A. È stata anche mia, in qualche modo, quando dopo il Sessantotto mi proclamavo comunista e vedevo il male assoluto nell’America. Adesso ci vivo e ci lavoro, e non tornerei più in Europa, neanche se mi pagassero uno stipendio uguale a quello che prendo qua a Grousehunting.
B. Come molti continuano a fare, vedere il male assoluto nell’America. Pensa che ci sono degli intellettuali che sostengono che le Torri Gemelle se l’è buttate giù Bush…
A. C’è una frase per questi qui nel libro di Naipaul, che mi è piaciuta molto. «Nessuno è più vanesio e perverso di chi sta in basso e vuole raddrizzare il mondo» (97).
B. Sono sempre più convinto che il tipo idealista abbia arrecato all’umanità infinitamente più danni del tipo cinicamente realista. Concordo con la conclusione del romanzo: «È sbagliato avere una visione ideale del mondo. È qui che cominciano i guai. È qui che ogni cosa comincia a sfasciarsi» (p. 329).
L’Amore in sé
Che cos’è l’Amore in sé? Il titolo del raffinato breve romanzo di Marco Santagata (Guanda, Parma 2006) potrebbe anche scriversi L’amore in sé con l’a minuscola. Il senso sarebbe lo stesso? Poiché il titolo è stampato a caratteri maiuscoli la cosa comunque rimane ambigua. Questo romanzo mi ricorda la famosa tenzone duecentesca, il dibattito in rima tra Pier della Vigna e Jacopo Lentini e Jacopo Mostacci sulla natura dell’amore.
Non è un caso. Il protagonista di questo romanzo, infatti, è un professore universitario di letteratura italiana, che si trova in Svizzera a tenere delle lezioni accademiche sul Petrarca. Lezioni che (fortunatamente!) tendono a discostarsi gradualmente dall’accademico. Mentre Fabio (un mio omonimo, ohibò) sta presentando agli studenti una sua analisi del sonetto La vita fugge, e non s’arresta un’ora, e rispondendo ad un’obiezione di una giovane ascoltatrice, gli escono dalla bocca le parole « Vede, Bubi è il nome che Petrarca dà al desiderio…», e subito si accorge che, con una movenza inconscia, al posto del nome di Laura sulla sua bocca è gemmato il nome di Bubi, la dimenticata.
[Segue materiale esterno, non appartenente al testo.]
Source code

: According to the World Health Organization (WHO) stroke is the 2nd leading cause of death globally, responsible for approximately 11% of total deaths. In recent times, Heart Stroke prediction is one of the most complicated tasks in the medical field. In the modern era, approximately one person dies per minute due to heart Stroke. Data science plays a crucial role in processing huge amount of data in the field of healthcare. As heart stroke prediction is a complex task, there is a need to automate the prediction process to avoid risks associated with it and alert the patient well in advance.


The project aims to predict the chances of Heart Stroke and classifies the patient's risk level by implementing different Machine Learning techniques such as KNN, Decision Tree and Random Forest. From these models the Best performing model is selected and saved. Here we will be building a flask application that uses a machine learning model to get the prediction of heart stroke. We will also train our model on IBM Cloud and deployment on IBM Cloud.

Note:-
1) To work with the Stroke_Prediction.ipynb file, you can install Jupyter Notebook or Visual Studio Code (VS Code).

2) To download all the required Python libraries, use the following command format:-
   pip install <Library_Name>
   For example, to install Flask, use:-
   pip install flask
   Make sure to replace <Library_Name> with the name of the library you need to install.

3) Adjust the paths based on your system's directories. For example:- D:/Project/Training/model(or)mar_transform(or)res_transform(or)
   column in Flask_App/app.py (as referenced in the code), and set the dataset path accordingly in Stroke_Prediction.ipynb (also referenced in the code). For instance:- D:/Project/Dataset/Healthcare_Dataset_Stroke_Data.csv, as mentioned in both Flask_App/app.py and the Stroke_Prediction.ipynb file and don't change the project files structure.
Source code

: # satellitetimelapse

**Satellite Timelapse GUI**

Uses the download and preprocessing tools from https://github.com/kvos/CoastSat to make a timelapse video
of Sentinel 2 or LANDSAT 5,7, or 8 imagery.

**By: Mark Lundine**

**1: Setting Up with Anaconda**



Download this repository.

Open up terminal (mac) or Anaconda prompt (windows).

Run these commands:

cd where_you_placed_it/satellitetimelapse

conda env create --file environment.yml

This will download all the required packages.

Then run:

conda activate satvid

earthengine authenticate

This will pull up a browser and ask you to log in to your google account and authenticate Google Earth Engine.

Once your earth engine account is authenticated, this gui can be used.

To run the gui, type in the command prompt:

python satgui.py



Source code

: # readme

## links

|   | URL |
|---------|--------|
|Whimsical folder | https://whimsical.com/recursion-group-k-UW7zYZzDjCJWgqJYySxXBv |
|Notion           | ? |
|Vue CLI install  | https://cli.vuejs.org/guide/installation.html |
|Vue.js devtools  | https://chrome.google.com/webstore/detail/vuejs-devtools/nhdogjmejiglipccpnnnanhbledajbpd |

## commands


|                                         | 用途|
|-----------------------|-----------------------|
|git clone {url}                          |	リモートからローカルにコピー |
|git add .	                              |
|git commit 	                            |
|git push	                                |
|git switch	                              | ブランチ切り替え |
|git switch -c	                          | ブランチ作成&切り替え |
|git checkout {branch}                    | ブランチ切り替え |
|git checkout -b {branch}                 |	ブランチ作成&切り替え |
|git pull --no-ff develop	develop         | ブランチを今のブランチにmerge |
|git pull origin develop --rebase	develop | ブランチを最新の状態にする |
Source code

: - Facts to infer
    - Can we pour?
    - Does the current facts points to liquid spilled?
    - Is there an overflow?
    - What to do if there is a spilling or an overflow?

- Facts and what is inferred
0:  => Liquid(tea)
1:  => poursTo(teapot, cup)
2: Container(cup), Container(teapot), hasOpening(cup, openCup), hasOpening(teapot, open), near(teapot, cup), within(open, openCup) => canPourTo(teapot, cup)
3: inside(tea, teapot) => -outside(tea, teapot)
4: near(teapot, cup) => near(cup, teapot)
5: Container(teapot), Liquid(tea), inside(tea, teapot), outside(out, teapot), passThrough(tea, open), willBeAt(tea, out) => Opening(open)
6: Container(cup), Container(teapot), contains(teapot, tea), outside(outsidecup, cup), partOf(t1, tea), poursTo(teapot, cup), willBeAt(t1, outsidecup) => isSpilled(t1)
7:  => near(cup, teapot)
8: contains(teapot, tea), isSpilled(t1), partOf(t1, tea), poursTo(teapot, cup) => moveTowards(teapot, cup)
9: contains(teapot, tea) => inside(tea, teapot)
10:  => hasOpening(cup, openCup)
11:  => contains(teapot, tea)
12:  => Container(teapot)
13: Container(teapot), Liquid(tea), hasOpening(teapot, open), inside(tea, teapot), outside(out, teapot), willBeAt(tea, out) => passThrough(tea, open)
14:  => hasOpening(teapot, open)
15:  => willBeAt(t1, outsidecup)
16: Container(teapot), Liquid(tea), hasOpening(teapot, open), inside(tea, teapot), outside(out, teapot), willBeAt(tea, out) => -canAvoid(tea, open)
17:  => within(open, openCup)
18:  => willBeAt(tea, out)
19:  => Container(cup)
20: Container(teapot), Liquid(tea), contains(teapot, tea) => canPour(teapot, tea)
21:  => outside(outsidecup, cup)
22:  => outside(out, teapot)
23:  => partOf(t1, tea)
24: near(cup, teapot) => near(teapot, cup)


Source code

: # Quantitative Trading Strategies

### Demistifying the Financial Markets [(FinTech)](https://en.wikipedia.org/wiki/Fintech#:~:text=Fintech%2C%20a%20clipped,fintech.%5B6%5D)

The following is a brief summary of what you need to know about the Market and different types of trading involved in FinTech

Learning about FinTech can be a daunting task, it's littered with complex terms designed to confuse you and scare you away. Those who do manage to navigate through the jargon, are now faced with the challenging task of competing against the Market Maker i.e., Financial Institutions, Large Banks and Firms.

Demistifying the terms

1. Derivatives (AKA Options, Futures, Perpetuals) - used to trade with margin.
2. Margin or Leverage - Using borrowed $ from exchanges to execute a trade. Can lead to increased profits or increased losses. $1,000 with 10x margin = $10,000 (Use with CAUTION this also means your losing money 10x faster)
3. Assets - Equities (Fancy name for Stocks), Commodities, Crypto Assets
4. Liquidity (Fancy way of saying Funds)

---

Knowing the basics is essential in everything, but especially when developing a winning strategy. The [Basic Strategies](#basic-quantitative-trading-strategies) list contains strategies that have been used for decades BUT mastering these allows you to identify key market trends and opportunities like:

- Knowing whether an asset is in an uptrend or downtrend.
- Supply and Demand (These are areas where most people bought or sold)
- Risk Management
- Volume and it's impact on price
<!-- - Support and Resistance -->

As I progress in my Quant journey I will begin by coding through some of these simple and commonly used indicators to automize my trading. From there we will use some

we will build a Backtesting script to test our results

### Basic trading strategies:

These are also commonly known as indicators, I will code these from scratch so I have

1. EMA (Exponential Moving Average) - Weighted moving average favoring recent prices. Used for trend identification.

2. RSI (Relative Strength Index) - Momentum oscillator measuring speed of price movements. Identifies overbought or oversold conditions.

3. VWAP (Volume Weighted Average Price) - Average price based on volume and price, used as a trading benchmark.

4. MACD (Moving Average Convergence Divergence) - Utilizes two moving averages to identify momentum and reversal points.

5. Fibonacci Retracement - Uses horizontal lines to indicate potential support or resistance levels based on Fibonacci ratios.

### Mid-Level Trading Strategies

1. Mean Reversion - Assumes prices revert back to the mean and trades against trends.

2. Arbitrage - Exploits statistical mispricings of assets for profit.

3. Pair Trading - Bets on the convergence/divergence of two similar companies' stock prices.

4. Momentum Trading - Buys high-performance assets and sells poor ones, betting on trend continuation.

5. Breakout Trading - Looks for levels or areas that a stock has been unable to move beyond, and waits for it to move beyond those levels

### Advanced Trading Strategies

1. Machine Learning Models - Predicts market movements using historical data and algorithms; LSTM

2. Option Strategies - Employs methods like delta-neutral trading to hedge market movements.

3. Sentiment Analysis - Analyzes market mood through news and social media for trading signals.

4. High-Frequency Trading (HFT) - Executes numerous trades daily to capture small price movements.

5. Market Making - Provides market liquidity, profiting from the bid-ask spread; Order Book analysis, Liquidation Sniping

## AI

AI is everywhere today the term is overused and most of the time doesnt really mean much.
Fabio sperimenta un inaspettato fulmineo ritorno del suo passato adolescenziale, segnato da un amore appassionato per una compagna del ginnasio, un amore successivamente rimosso nel modo più completo. Con una serie di flash-back che contrappuntano l’analisi del testo di Petrarca, il maturo professore rivive quella sua antica (e abbastanza tragica) storia d’amore. È stato un amore assoluto, come si vuole che siano gli amori d’adolescente, la cui parabola si conclude in una delusione assoluta: l’oggetto d’amore si rivela radicalmente differente da quello che il giovanissimo Fabio s’era figurato. Dunque, similmente alla Laura di Petrarca, la ragazza Bubi è una creazione del desiderio di Fabio. L’amore è desiderio, e crea il suo oggetto. Viene il momento in cui l’oggetto si sottrae, e questo suo sottrarsi può essere narrato come morte vera e propria (Laura), o come svelamento di una identità dell’oggetto radicalmente diversa da quella creata dal desiderio (e amata). Il desiderio può quindi far permanere l’oggetto d’amore come fantasma d’amore (in morte di…) o annichilirne la memoria stessa, come è avvenuto in Fabio. Almeno fino al momento in cui lo stesso passare del tempo e la maturazione dell’animo consentano di affrontare il ricordo con uno spirito di conciliazione, sì che la memoria ne risulti purificata e pacata.
Il muschio grigio arde
Non deve essere stato facile per Silvia Cosimini, di cui ho già apprezzato la bella traduzione del romanzo di Laxness Gente indipendente, rendere in italiano lo stile di Thor Vilhjálmsson, uno stile poetico lirico-tragico che fa del romanzo Il muschio grigio arde (Grámosinn glóir 1986, ed. it. Iperborea, Milano 2002) qualcosa di assolutamente inconsueto e molto affascinante. Pure, l’operazione mi pare riuscita, come testimonia questa splendida pagina, nella quale il paesaggio pastorale islandese, che il giovane magistrato Ásmundur sta attraversando per raggiungere il luogo della sua inchiesta, si mostra insieme sereno e inquietante, immemoriale e mitopoietico. Le radici dell’infelicità umana sono nella natura stessa.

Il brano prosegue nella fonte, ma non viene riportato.